Interactions in Scribble are based on two assumptions:
Asynchrony, so no wait on sends, and
Message order preservation for messages sent to the same role The syntax for the interaction is:
<MessageSignature> [from <Role>] [ to <Role> ( "," <Role> )* )]
The following example shows a similar type of interaction as shown in the 'hello world' example.
Customer introduces Supplier;
Order from Customer to Supplier;
In this sample, two roles are declared, with the interaction indicating that a message of type 'Order' will be sent from role 'Customer' to role 'Supplier'.
placeOrder(Order) from Customer to Supplier;
This example demonstrates an alternative way for the exchanged message to be specified. In the first sample a message-style was used. In this sample, an RPC style has been used, specifying the operation name with type parameters. In this case, only a single typed parameter Order has been specified, but this could be a comma separated list of one or more types.
When specifying interactions, it is not possible to just define an operation name with no type parameters.

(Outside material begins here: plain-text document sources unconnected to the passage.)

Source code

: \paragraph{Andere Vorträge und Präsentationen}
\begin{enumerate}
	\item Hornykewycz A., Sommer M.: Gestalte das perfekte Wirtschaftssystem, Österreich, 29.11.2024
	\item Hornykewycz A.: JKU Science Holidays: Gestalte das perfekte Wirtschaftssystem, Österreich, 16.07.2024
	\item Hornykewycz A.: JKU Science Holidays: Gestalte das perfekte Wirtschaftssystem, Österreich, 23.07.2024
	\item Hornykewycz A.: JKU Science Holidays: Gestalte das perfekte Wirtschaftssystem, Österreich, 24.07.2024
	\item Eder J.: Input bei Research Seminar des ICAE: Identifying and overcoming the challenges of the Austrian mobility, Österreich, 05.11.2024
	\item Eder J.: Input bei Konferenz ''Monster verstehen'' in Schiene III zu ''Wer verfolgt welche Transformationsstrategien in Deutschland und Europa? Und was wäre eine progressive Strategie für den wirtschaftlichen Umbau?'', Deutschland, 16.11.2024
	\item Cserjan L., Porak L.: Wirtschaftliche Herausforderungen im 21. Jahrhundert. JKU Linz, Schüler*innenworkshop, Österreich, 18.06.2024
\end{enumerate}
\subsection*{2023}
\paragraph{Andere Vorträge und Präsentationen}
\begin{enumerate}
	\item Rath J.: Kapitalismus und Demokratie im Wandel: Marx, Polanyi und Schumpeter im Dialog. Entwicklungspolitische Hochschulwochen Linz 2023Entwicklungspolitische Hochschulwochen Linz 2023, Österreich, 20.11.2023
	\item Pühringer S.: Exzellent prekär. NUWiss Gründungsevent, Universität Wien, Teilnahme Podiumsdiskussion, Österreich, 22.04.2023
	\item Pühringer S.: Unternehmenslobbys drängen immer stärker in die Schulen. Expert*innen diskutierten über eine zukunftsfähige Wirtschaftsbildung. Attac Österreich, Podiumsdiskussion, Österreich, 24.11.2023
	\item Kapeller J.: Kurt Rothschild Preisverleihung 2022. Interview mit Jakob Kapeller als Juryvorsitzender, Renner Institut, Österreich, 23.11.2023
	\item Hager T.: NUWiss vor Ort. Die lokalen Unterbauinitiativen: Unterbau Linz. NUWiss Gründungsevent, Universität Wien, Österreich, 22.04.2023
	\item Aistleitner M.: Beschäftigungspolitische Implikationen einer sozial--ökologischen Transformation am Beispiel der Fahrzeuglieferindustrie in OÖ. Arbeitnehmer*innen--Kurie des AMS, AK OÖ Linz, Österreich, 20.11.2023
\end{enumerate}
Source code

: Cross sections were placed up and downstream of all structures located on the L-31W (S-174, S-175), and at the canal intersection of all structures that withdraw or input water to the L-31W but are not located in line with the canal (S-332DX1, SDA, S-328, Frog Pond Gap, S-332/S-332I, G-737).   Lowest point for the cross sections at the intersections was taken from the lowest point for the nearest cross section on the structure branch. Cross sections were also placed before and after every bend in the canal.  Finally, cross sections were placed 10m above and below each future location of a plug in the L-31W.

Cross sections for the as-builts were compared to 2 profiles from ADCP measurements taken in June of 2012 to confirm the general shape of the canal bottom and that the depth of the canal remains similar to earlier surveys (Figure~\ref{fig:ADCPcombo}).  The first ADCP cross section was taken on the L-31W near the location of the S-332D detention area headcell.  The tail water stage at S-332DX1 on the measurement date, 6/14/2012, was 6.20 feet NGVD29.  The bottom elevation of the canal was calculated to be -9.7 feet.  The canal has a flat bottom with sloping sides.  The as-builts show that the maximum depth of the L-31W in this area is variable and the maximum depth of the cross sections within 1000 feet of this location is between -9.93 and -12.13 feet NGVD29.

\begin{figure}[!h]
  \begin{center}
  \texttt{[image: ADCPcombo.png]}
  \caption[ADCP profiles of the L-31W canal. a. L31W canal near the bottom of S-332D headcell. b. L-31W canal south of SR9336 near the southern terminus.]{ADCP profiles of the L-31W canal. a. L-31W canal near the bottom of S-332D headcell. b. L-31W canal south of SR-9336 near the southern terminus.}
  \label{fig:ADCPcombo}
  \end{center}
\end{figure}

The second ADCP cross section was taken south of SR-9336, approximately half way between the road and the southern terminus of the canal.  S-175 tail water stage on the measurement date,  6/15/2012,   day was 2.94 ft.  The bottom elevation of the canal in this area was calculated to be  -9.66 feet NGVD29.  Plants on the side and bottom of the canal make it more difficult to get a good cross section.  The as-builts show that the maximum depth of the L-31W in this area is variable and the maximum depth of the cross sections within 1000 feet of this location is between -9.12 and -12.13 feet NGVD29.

The sequence construct is a list of activities, separated by a semi-colon, such that each subsequent activity is only performed after the completion of the preceding activity.
"{"
( <Activity> ";" )*
"}"
where Activity<i> represents any protocol based activity or construct.
The following example shows a sequence of interactions.
{
Order from Buyer to Seller;
Invoice from Seller to Buyer;
Payment from Buyer to Seller;
Confirmation from Seller to Buyer;
}
The choice construct represents a set of mutually exclusive paths triggered by different interactions that could occur between two roles. One of the roles will be the decision maker, initiating the interaction, and the other role will be the recipient, reacting to the specific message received.
There are two various of the choice construct, which will be presented below.
The syntax for the directed choice construct is:
from <Role> to <Role> ( "," <Role> )* "{"
<MessageSignature> ":"
...
<MessageSignature> ":"
...
"}"
For example,
CreditCheck from Seller to CreditAgency;
choicefrom CreditAgency to Seller {
CreditRefused:
CreditOk:
}
Another example is,
Order from Buyer to Broker;
from Broker to Buyer {
validProduct():
Order from Broker to Supplier;
Confirmation from Supplier to Broker;
OrderDetails from Broker to Buyer;
invalidProduct(UnknownProduct):
}
In this example, the first choice path defines a message signature with only a label (or operation name), and the second choice path uses the operation name/parameters style of message signature.
The syntax for the directed choice construct is:
choice at <Role> "{"
....
"}" or "{"
....
"}"
For example,
CreditCheck from Seller to CreditAgency;
choice CreditAgency to Seller {
CreditRefused from CreditAgency to Seller;
} or {
CreditOk from CreditAgency to Seller;
}
Another example is,Order from Buyer to Broker;
choice at Broker {
Order from Broker to Supplier;
Confirmation from Supplier to Broker;
OrderDetails from Broker to Buyer;
} or {
invalidProduct(UnknownProduct) Broker to Buyer;
}
This example demonstrates one of the main distinctions between the directed and located choice constructs. The direct choice defines the source and destination roles, and each path of the choice construct must send a message between those roles.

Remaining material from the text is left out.